The Role of SnoN and Ski in Mammary Epithelial Cell Transformation

Abstract : The transforming growth factor-beta (TGFB), signaling through the Smad proteins, regulates a wide variety of cellular processes including proliferation, survival, cell-matrix interaction, differentiation and plays a complex role in mammalian tumorigenesis. SnoN and Ski are critical negative regulators of TGFB signaling by binding to and repressing the activities of the Smad proteins. Our previous work have shown that SnoN and Ski expression is often elevated in breast cancer cells and they play both pro-oncogenic and anti-oncogenic functions in breast cancer development.
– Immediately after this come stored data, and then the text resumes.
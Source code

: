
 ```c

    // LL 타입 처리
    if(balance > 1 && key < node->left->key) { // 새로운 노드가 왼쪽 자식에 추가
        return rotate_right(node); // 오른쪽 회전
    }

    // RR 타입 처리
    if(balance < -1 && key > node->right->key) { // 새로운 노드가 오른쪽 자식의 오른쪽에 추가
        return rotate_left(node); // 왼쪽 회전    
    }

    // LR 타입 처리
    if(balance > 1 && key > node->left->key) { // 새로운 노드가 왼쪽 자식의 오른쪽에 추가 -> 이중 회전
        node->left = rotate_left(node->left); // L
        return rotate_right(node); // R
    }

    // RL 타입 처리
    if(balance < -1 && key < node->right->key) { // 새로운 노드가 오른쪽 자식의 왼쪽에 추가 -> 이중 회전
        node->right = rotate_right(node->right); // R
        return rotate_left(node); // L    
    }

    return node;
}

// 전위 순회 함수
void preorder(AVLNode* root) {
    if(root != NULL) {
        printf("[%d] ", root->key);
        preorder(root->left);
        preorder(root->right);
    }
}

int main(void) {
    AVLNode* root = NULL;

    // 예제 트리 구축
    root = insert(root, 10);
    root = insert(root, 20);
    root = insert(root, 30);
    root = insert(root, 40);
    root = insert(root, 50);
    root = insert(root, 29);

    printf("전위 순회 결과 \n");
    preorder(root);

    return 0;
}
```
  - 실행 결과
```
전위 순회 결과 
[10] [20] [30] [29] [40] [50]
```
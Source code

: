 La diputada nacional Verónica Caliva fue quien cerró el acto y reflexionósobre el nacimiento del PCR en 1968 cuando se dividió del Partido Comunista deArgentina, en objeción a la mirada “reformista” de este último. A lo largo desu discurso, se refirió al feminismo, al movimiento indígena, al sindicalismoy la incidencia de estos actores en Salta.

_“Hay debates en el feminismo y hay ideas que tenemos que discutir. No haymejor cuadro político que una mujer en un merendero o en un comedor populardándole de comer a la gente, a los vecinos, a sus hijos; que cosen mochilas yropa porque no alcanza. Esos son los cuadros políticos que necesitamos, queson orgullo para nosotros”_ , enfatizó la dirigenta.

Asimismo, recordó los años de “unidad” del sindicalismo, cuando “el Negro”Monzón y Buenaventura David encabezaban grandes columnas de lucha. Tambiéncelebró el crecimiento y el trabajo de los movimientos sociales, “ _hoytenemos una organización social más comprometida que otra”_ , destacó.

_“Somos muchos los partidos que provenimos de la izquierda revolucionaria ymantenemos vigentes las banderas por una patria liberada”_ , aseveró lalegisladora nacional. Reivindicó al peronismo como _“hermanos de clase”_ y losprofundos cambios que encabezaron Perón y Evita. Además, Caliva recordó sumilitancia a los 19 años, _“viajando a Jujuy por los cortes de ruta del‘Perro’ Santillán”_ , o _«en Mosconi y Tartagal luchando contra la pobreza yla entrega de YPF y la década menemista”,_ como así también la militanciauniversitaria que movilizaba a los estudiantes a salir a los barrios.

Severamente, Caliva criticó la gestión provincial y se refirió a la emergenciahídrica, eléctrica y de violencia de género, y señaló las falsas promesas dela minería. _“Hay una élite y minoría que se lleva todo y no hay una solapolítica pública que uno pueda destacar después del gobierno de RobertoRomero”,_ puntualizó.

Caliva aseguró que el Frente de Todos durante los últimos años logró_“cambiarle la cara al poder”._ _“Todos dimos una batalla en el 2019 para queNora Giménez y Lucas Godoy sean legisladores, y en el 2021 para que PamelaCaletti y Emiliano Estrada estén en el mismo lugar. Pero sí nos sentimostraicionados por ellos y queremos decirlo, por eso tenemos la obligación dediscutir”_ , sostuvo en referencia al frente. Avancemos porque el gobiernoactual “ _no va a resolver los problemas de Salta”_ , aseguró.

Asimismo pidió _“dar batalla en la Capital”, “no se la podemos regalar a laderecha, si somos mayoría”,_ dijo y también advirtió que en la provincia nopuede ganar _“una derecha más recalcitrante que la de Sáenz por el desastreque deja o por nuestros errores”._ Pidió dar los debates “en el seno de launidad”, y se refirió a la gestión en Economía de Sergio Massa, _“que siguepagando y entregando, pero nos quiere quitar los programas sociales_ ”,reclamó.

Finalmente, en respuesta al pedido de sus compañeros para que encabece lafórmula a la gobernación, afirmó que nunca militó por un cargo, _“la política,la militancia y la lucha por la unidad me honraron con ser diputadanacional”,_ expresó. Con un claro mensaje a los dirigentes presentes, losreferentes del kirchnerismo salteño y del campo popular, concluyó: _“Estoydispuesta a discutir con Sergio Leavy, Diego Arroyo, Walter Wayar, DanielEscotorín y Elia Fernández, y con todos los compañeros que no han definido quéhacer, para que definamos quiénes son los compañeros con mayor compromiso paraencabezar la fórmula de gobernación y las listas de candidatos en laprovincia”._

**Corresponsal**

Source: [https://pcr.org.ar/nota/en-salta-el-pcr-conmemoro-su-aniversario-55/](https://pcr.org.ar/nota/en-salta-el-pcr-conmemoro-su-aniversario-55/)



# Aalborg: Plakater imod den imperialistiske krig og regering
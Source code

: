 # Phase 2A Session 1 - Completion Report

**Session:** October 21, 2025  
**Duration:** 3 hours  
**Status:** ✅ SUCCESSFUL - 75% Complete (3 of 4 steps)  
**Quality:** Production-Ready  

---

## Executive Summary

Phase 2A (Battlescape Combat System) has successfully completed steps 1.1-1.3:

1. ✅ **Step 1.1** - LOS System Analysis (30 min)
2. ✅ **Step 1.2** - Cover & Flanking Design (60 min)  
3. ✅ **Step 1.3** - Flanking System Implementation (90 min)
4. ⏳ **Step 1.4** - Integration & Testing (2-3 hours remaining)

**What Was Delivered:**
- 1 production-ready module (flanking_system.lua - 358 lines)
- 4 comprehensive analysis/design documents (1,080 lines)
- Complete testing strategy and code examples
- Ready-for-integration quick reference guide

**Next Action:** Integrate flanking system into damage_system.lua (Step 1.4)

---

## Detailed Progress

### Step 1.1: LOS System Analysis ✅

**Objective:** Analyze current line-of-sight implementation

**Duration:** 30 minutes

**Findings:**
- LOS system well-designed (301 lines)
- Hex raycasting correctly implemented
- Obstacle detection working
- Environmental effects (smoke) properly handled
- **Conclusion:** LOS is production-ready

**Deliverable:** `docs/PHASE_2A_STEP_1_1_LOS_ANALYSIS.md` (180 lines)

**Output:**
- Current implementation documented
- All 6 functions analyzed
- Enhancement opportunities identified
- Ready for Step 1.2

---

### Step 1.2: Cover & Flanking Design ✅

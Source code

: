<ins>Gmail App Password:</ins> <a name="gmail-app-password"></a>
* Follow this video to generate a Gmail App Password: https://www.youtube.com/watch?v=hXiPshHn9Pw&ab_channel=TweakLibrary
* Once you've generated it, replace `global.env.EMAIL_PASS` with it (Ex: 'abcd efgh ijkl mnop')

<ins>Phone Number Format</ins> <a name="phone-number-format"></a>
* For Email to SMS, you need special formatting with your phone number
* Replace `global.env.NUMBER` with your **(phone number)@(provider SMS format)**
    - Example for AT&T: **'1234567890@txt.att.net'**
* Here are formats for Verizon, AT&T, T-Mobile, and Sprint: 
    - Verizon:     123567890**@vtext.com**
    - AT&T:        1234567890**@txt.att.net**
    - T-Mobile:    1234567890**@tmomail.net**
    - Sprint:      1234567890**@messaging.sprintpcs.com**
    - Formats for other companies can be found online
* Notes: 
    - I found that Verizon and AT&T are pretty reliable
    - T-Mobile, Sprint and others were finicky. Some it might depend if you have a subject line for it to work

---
In this study, we explored the anti-oncogenic activity of SnoN and showed that high levels of SnoN induced premature senescence in mammalian epithelial cells. SnoN interacted with the Promyelocytic leukemia (PML) protein and was recruited to the PML nuclear bodies where it stabilizes p53, leading to premature senescence. Furthermore, overexpression of SnoN inhibits oncogenic transformation induced by Ras and Myc in vitro and significantly blocks papilloma development in vivo in a carcinogen-induced skin tumorigenesis model. The few papillomas that were developed displayed high levels of senescence and spontaneously regressed. Our study has revealed a novel Smad-independent pathway of SnoN function that mediates its anti-oncogenic activity.